Items listed in a dataset
***

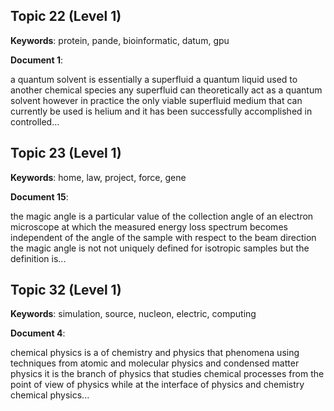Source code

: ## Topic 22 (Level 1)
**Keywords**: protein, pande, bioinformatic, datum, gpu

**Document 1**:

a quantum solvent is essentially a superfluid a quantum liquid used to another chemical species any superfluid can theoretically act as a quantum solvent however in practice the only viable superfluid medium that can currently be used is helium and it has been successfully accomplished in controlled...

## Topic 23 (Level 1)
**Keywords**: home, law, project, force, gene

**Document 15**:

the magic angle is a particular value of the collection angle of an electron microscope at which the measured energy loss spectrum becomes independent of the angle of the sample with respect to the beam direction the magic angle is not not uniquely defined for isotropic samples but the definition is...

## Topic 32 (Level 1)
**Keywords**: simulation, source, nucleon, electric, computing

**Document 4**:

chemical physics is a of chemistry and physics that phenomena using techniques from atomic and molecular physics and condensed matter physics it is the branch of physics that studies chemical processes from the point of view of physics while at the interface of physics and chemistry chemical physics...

***

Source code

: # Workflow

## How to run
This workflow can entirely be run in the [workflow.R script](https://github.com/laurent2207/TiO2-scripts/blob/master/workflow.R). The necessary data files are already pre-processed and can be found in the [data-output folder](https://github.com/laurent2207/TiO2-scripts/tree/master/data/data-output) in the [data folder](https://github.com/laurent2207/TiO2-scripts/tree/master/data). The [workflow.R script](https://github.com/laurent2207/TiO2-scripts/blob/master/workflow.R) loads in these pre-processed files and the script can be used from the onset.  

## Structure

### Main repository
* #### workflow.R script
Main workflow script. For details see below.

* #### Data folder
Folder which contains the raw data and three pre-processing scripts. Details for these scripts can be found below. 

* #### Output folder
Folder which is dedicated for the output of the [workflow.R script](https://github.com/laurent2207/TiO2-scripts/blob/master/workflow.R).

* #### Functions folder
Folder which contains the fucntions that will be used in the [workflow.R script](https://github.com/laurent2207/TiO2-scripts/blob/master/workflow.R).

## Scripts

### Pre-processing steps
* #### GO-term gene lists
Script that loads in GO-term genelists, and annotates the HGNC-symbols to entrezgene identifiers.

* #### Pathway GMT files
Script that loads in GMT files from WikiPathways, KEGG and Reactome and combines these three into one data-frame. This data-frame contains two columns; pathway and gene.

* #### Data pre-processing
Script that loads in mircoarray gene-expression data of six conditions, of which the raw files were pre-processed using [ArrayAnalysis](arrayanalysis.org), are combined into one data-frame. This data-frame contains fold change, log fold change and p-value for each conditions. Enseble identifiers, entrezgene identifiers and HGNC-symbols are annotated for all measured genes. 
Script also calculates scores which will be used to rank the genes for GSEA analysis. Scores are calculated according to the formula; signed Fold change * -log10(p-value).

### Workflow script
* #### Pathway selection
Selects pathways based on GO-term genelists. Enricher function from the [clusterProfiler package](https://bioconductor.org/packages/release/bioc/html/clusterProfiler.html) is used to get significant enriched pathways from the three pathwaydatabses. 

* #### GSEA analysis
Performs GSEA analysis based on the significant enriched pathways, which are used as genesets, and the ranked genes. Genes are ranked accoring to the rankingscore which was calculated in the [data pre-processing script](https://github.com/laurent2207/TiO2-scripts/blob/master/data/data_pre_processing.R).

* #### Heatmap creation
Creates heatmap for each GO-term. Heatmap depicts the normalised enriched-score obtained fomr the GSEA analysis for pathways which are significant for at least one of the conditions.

***

## [Action item]
If a line in the records above holds the string "Keywords", copy it out.

## [The completed task]
**Keywords**: protein, pande, bioinformatic, datum, gpu
**Keywords**: home, law, project, force, gene
**Keywords**: simulation, source, nucleon, electric, computing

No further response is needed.